* _What is expected_:
Nothing but the lines from the one containing "dat de relaties" through the end of the data below may appear in the response, each one exact.

▶

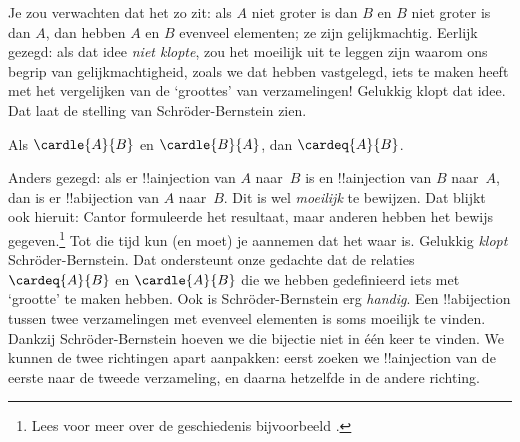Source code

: \documentclass[../../../include/open-logic-section]{subfiles}
\begin{document}
\begin{explain}
Je zou verwachten dat het zo zit: als $A$ niet groter is dan $B$ en $B$
niet groter is dan $A$, dan hebben $A$ en $B$ evenveel elementen; ze
zijn gelijkmachtig. Eerlijk gezegd: als dat idee \emph{niet klopte},
zou het moeilijk uit te leggen zijn waarom ons begrip van
gelijkmachtigheid, zoals we dat hebben vastgelegd, iets te maken heeft
met het vergelijken van de ‘groottes’ van verzamelingen!{} Gelukkig
klopt dat idee. Dat laat de stelling van Schr\"oder-Bernstein zien.
\end{explain}
\begin{thm}
	Als $\cardle{A}{B}$ en $\cardle{B}{A}$,
	dan $\cardeq{A}{B}$.
\end{thm}
\begin{explain}
Anders gezegd: als er !!a{injection} van $A$ naar~$B$ is en
!!a{injection} van $B$ naar~$A$, dan is er !!a{bijection} van $A$
naar~$B$.
Dit is wel \emph{moeilijk} te bewijzen. Dat blijkt ook hieruit: Cantor
formuleerde het resultaat, maar anderen hebben het bewijs
gegeven.\footnote{Lees voor meer over de geschiedenis bijvoorbeeld
\citet[pp.~165--6]{Potter2004}.}
%
Tot die tijd kun (en moet) je aannemen dat het waar is.
Gelukkig \emph{klopt} Schr\"oder-Bernstein. Dat ondersteunt onze gedachte
dat de relaties $\cardeq{A}{B}$ en $\cardle{A}{B}$ die we hebben
gedefinieerd iets met ‘grootte’ te maken hebben. Ook is
Schr\"oder-Bernstein erg \emph{handig}.
Een !!a{bijection} tussen twee verzamelingen met evenveel elementen is
soms moeilijk te vinden. Dankzij Schr\"oder-Bernstein hoeven we die
bijectie niet in één keer te vinden. We kunnen de twee richtingen apart
aanpakken: eerst zoeken we !!a{injection} van de eerste naar de tweede
verzameling, en daarna hetzelfde in de andere richting.
\end{explain}
\end{document}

◀

* _Exercise answer_:
dat de relaties $\cardeq{A}{B}$ en $\cardle{A}{B}$ die we hebben
gedefinieerd iets met ‘grootte’ te maken hebben. Ook is
Schr\"oder-Bernstein erg \emph{handig}.
Een !!a{bijection} tussen twee verzamelingen met evenveel elementen is
soms moeilijk te vinden. Dankzij Schr\"oder-Bernstein hoeven we die
bijectie niet in één keer te vinden. We kunnen de twee richtingen apart
aanpakken: eerst zoeken we !!a{injection} van de eerste naar de tweede
verzameling, en daarna hetzelfde in de andere richting.
\end{explain}
\end{document}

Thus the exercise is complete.